Nonetheless, he says Super Group’s operations in South Africa, Australasia, the UK and Europe continue to be impacted by Covid-19-related economic disruptions. “The business remains focused on cost containment and improved operational efficiencies.”

In addressing challenges, Mountford says Super Group’s global teams have worked “tirelessly” with clients to manage and mitigate the impact of disruptive supply and logistics issues. “These include the ongoing semi-conductor crisis, which impacted the European supply chain business and dealership operations in South Africa and the UK.”

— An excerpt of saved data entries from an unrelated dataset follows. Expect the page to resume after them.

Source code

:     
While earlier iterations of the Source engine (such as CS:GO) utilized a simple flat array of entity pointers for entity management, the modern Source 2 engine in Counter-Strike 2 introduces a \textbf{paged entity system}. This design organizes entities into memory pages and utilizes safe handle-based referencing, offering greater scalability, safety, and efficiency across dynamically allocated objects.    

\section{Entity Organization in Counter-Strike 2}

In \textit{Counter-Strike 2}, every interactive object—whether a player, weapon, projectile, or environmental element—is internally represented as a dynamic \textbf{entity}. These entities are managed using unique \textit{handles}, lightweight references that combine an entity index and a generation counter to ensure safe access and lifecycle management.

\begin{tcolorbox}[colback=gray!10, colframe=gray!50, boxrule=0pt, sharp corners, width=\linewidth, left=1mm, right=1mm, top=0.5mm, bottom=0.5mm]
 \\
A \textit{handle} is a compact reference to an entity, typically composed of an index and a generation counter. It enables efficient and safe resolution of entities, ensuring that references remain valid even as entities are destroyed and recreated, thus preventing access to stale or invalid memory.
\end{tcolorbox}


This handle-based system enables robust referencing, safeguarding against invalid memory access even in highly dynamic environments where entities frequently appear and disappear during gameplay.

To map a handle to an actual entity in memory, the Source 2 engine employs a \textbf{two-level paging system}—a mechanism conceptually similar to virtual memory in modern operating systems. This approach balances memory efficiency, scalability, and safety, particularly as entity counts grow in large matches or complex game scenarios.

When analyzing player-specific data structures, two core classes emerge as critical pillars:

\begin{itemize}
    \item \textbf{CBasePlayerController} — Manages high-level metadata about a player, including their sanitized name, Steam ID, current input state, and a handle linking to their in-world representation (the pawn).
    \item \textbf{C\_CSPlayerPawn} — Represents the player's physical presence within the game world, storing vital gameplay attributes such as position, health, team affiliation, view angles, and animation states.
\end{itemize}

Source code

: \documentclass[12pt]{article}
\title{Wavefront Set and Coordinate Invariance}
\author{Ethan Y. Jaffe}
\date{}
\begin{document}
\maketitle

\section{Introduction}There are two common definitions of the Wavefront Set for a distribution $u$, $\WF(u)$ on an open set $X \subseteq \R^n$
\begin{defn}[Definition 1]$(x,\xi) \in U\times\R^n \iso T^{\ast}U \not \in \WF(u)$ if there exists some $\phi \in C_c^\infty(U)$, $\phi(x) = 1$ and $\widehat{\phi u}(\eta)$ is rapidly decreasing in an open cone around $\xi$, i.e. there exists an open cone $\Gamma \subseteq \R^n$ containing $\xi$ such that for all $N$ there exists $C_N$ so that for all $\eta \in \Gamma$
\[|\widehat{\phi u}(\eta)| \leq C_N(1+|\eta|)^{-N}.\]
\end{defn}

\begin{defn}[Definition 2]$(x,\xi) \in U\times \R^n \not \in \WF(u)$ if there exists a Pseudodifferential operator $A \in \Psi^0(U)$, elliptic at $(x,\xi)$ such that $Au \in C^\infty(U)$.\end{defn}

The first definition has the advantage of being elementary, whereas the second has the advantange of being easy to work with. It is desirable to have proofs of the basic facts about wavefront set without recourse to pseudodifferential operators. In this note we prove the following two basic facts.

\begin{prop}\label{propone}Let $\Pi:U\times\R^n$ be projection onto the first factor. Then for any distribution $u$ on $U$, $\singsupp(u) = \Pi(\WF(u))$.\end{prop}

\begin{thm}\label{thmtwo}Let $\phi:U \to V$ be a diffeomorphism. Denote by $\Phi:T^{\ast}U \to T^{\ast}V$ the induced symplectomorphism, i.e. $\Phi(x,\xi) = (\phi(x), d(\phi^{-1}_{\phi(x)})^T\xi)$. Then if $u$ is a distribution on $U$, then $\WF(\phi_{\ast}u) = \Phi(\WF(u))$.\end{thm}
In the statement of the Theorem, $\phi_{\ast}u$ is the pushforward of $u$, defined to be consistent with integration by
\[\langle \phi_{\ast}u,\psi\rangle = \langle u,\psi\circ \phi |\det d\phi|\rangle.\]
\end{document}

Considering these challenges, he says Super Group’s dealership businesses performed well with stronger vehicle sales margins, higher average retail prices and good aftermarket parts and service performances bolstering revenue.

Going forward, Mountford notes that the global economy entered 2022 with significant product supply constraints and international logistics challenges, while the group’s trading environment will remain tough as a result.

“As technological innovators, we remain committed to delivering sustainable returns through acquisition opportunities and the development of new revenue streams, targeting additional markets and diversifying our service offering,” he says.

Further, a stressed consumer environment and vehicle shortages will continue to make the South African dealership market challenging.

With an increased focus on growing entry-level sales volumes and with the semi-conductor crisis expected to abate towards June this year, Super Group expects to improve sales volumes in comparison with 2021, to at least match National Association of Automobile Manufacturers of South Africa’s growth statistics.

The business will also continue to reap the benefits of rightsizing, cost containment initiatives and the efficiencies inherent in multi-franchising.

Meanwhile, a steady recovery in economic activity in the UK will benefit the dealerships business in that country, with supply and sales volumes also set to improve as the semi-conductor crisis wanes.

In both the UK and South Africa, an ongoing focus on digital innovation and a robust digital sales strategy continue to positively position Super Group in a rapidly evolving market, growing the sales pipeline and improving long-term customer retention, the company states.